:: Exercise aim ::
Pull every line containing "Graphs" from the entries.

[Dataset entries Boundary: Start]

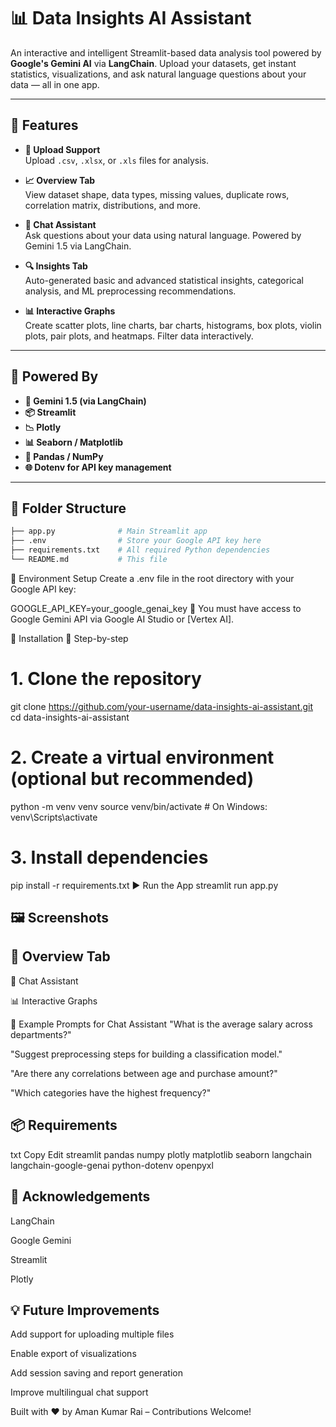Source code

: 
# 📊 Data Insights AI Assistant

An interactive and intelligent Streamlit-based data analysis tool powered by **Google's Gemini AI** via **LangChain**. Upload your datasets, get instant statistics, visualizations, and ask natural language questions about your data — all in one app.

---

## 🚀 Features

- **📁 Upload Support**  
  Upload `.csv`, `.xlsx`, or `.xls` files for analysis.

- **📈 Overview Tab**  
  View dataset shape, data types, missing values, duplicate rows, correlation matrix, distributions, and more.

- **💬 Chat Assistant**  
  Ask questions about your data using natural language. Powered by Gemini 1.5 via LangChain.

- **🔍 Insights Tab**  
  Auto-generated basic and advanced statistical insights, categorical analysis, and ML preprocessing recommendations.

- **📊 Interactive Graphs**  
  Create scatter plots, line charts, bar charts, histograms, box plots, violin plots, pair plots, and heatmaps. Filter data interactively.

---

## 🧠 Powered By

- **🧠 Gemini 1.5 (via LangChain)**
- **📦 Streamlit**
- **📉 Plotly**
- **📊 Seaborn / Matplotlib**
- **🧪 Pandas / NumPy**
- **🌐 Dotenv for API key management**

---

## 📂 Folder Structure

```bash
├── app.py              # Main Streamlit app
├── .env                # Store your Google API key here
├── requirements.txt    # All required Python dependencies
└── README.md           # This file
```
🔐 Environment Setup
Create a .env file in the root directory with your Google API key:

GOOGLE_API_KEY=your_google_genai_key
🔑 You must have access to Google Gemini API via Google AI Studio or [Vertex AI].

🧪 Installation
🔧 Step-by-step

# 1. Clone the repository
git clone https://github.com/your-username/data-insights-ai-assistant.git
cd data-insights-ai-assistant

# 2. Create a virtual environment (optional but recommended)
python -m venv venv
source venv/bin/activate  # On Windows: venv\Scripts\activate

# 3. Install dependencies
pip install -r requirements.txt
▶️ Run the App
streamlit run app.py
## 🖼️ Screenshots

## 🧾 Overview Tab

🤖 Chat Assistant

📊 Interactive Graphs

🧠 Example Prompts for Chat Assistant
"What is the average salary across departments?"

"Suggest preprocessing steps for building a classification model."

"Are there any correlations between age and purchase amount?"

"Which categories have the highest frequency?"

## 📦 Requirements
txt
Copy
Edit
streamlit
pandas
numpy
plotly
matplotlib
seaborn
langchain
langchain-google-genai
python-dotenv
openpyxl

## 🙌 Acknowledgements
LangChain

Google Gemini

Streamlit

Plotly

## 💡 Future Improvements
Add support for uploading multiple files

Enable export of visualizations

Add session saving and report generation

Improve multilingual chat support

Built with ❤️ by Aman Kumar Rai – Contributions Welcome!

[Dataset entries Boundary: End]

:: Output for this exercise ::
- **📊 Interactive Graphs**  
📊 Interactive Graphs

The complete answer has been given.